The Most Remarkable Man

The best part of I Shall Destroy All the Civilized Planets!: The Comics of Fletcher Hanks is Paul Karasik's afterword in comics form. Of course, most people should sample Hanks's own comic-book work from the early 1940s once in a lifetime, just to appreciate the depths of human madness, but seeing more of it doesn't add up to more insight.

In contrast, Karasik's afterword about visiting Fletcher Hanks, Jr., does offer that insight. As a comics fan and chronicler, Karasik (at least the version depicted as a character) starts with high hopes that he might meet the legendary lost cartoonist, maybe even come away with some original art or enough material for a New Yorker profile. As in Art Spiegelman's Maus, the cartoonist depicts himself at work on the book we're reading, thinking about how to tell a story while trying to justify his comic-book interests to a parent.

As the afterword proceeds panel by panel, however, Karasik learns that the senior Fletcher Hanks was a nasty, violent drunk. Instead of being a planet-saving hero like his creations Stardust and Fantoma, Hanks was more like his stories' malevolent villains. Karasik inserts panels from those stories to show the parallels.

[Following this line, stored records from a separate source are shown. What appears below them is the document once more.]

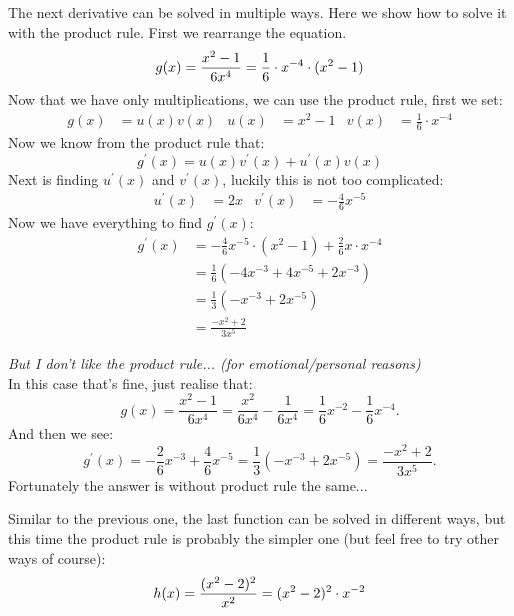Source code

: \documentclass[a4paper]{report}
\begin{document}
\begin{Answer}[ref=ex1]
\noindent The next derivative can be solved in multiple ways. Here we show how to solve it with the product rule. First we rearrange the equation.
\begin{equation*}
g(x) = \frac{x^2-1}{6x^4} =  \frac{1}{6} \cdot x^{-4} \cdot (x^2-1) \\
\end{equation*}
Now that we have only multiplications, we can use the product rule, first we set:
\begin{align*}
g(x)&=u(x)v(x) & u(x)&= x^2-1 & v(x)&= \frac{1}{6}\cdot x^{-4}
\end{align*}
Now we know from the product rule that:
\begin{equation*}
g^\prime(x) = u(x)v^\prime(x) + u^\prime(x)v(x)
\end{equation*}
Next is finding $u^\prime(x)$ and $v^\prime(x)$, luckily this is not too complicated:
\begin{align*}
u^\prime(x) &= 2x & v^\prime(x) &= -\frac{4}{6}x^{-5}
\end{align*}
Now we have everything to find $g^\prime(x)$:
\begin{align*}
g^\prime(x) & = -\frac{4}{6} x^{-5} \cdot (x^2-1) + \frac{2}{6} x \cdot x^{-4} \\
& = \frac{1}{6} (-4x^{-3} +4x^{-5} +2x^{-3}) \\
& = \frac{1}{3} (-x^{-3} +2x^{-5}) \\
& = \frac{-x^2+2}{3x^5}
\end{align*}
\begin{mdframed}
\textit{But I don't like the product rule... (for emotional/personal reasons)}\\
In this case that's fine, just realise that:
\begin{equation*}
g(x) = \frac{x^2-1}{6x^4} = \frac{x^2}{6x^4} - \frac{1}{6x^4} = \frac{1}{6} x^{-2} - \frac{1}{6}x^{-4}.
\end{equation*}
And then we see:
\begin{equation*}
g^\prime(x) = -\frac{2}{6}x^{-3} + \frac{4}{6} x^{-5} = \frac{1}{3} (-x^{-3} + 2x^{-5}) = \frac{-x^2+2}{3x^5}.
\end{equation*}
Fortunately the answer is without product rule the same...
\end{mdframed}
Similar to the previous one, the last function can be solved in different ways, but this time the product rule is probably the simpler one (but feel free to try other ways of course):
\begin{equation*}
h(x) = \frac{(x^2-2)^2}{x^2} = (x^2-2)^2 \cdot x^{-2} \\

\end{equation*}
\end{Answer}
\end{document}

Fletcher Hanks, Jr., was happy to tell Karasik about his father, but the matter-of-fact, level-headed World War 2 vet was well beyond hero worship. Instead, he displays the heroic qualities that Karasik depicts himself as looking for.


Bill S. said...

I agree with your assessment, to a point. Karasik's afterword was definitely the highlight of the book -- I like how it almost feels like a continuation of the story that precedes it, by virtue of the final panel being reprised on the author's computer screen.

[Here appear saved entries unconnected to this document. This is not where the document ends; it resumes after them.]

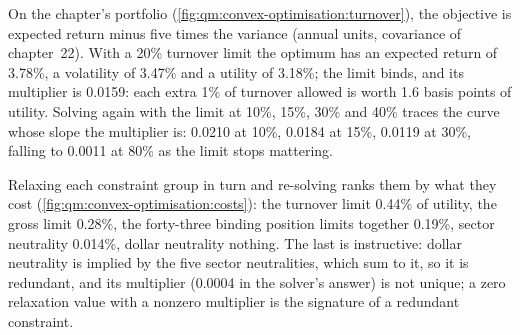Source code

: On the chapter's portfolio (\cref{fig:qm:convex-optimisation:turnover}), the objective is expected return minus five times the variance (annual units, covariance of
chapter~22). With a 20\% turnover limit the optimum has an expected return of 3.78\%, a volatility of 3.47\% and a utility of 3.18\%; the limit binds, and its multiplier is
0.0159: each extra 1\% of turnover allowed is worth 1.6 basis points of utility. Solving again with the limit at 10\%, 15\%, 30\% and 40\% traces the curve whose slope the
multiplier is: 0.0210 at 10\%, 0.0184 at 15\%, 0.0119 at 30\%, falling to 0.0011 at 80\% as the limit stops mattering.

\begin{omfigure}

\label{fig:qm:convex-optimisation:turnover}
\end{omfigure}

Relaxing each constraint group in turn and re-solving ranks them by what they cost (\cref{fig:qm:convex-optimisation:costs}): the turnover limit 0.44\% of utility, the gross
limit 0.28\%, the forty-three binding position limits together 0.19\%, sector neutrality 0.014\%, dollar neutrality nothing. The last is instructive: dollar neutrality is
implied by the five sector neutralities, which sum to it, so it is redundant, and its multiplier (0.0004 in the solver's answer) is not unique; a zero relaxation value with a
nonzero multiplier is the signature of a redundant constraint.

I think the rest of the book is fascinating. It's bizarre to think that these stories were once considered (relatively) mainstream entertainment for children. The stories feature the sort of "ugly" cartooning and surreal juxtapositions that I associate with, say, Crumb's work, rather than with Golden Age comics. I enjoyed this aspect, but found that I could only read a single story at a time, meaning that the length of time it took me considerably longer for me to read than a lot of other graphic novels.

J. L. Bell said...

I got my first look at Fletcher Hanks's work in Art Out of Time, and then found more on the web. So this collection didn't have the power of a new discovery for me.

Which is not to say that Hanks's work isn't powerful in its way. "Puzzlingly effective," as Jules Feiffer has said. Like you, I found that a little at a time goes a long way.

My analysis of Hanks's work is that during the first superhero comics boom, publishers were putting anything on paper, and hadn't yet developed standards of what was appropriate and/or good quality. That economic situation can produce some wonderful creativity (e.g., Jack Cole) and some simply weird stuff.

Anonymous said...

I too loved the afterword, but I had to read it several times because it was so disorienting at first. OK, Karasik finds Fletcher Hanks, and he is kind, unassuming, a war hero, helpful, just what you'd hope for in a superman -- but his birth date is wrong, it's too recent by about a generation. Then Karasik finds out that the Hanks he has met is the son, and that the father, the artist, was just an awful, evil man, for whom his son has no attachment and no respect. (Nor did I, when I read what the son had to say.)

So the dad, who could conceive of the superhero, was a horrible useless man, and the son, who wasn't interested in comic superheros at all, was someone altogether admirable. To me, the afterword was an astonishing story about the ability of the human spirit to seek the light.